Upload it, then open Tools → Serial Plotter at 115200 baud. A clean 200 Hz sine wave should scroll across the window. This is the bundled SignalGeneratorBasic example in its simplest form.

A first FFT

The next step generates a tone, runs an FFT over it, and reports the peak bin. The reported frequency should track the carrier to within one bin, where a bin is SAMPLE_RATE / FFT_LENGTH wide.
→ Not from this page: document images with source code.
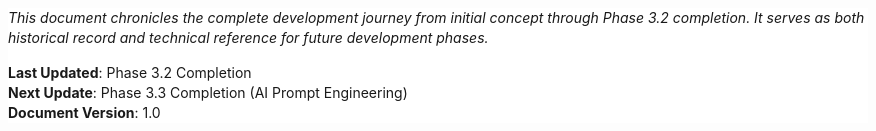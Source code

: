 
*This document chronicles the complete development journey from initial concept through Phase 3.2 completion. It serves as both historical record and technical reference for future development phases.*

**Last Updated**: Phase 3.2 Completion  
**Next Update**: Phase 3.3 Completion (AI Prompt Engineering)  
**Document Version**: 1.0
The transform length is set once, as a single number. That same number sizes the sample buffer too, so there is only one value to change when you want a different length:

#include <SignalCore.h>
using namespace signalcore;

#define SAMPLE_RATE 10000
#define FFT_LENGTH  1024           // power of two, 32 up to 4096

FFT<FFT_LENGTH> fft;               // the transform, sized at compile time
SignalGenerator sig(SAMPLE_RATE);
float           samples[FFT_LENGTH];

void setup() {
    Serial.begin(115200);
    sig.setCarrier(SignalShape::Sine, 1000.0);          // 1 kHz tone
    fft.setWindowType(WindowType::BlackmanHarris);
}

void loop() {
    for (int i = 0; i < FFT_LENGTH; i++) {
        samples[i] = (float)sig.nextSample(0);
    }

    removeDC(samples, FFT_LENGTH);                       // strip DC before transforming
    fft.calculate(samples);                             // run the transform

    // peakBin() searches result[0 .. N/2] and skips the DC bin by default, so a
    // constant offset cannot win the search. peakFrequency() converts it to Hz.
    int   peak = fft.peakBin();
    float hz   = fft.peakFrequency(SAMPLE_RATE);
    Serial.print("Peak bin: "); Serial.print(peak);
    Serial.print("  Hz: ");     Serial.println(hz);

    delay(250);
}

A few things worth knowing:

  • The size is one number. FFT<FFT_LENGTH> takes a plain integer, and the same FFT_LENGTH sizes the samples buffer, so the two cannot drift apart. You can also write the length directly, as FFT<1024>. A named form, FFT<FFTSize::N1024>, still works if you prefer it.
  • The size is fixed at compile time and must be a power of two between 32 and
  • A value that is not a power of two, such as FFT<500>, fails to compile with a message saying why, rather than misbehaving at run time.
  • Reading the spectrum. peakBin() and peakFrequency() hand back the dominant tone directly. To read the spectrum itself, treat the FFT object as a float* array, where only the first N/2 + 1 entries hold real magnitude bins.
  • Board limits. The AVR build cap is 256 points, sized for larger AVR parts such as the Mega 2560. On an ATmega328 board (UNO R3, Nano — 2 KB of SRAM) the practical ceiling is FFT<128>: FFT<256> compiles but its ~2.5 KB of buffers do not fit. See Configuration & Platforms.

Tip

On a Teensy 4.x the FFT runs on CMSIS-DSP automatically, with no change to this sketch. On every other board the portable C++ implementation produces the same output, bin for bin, so the same code ports unchanged.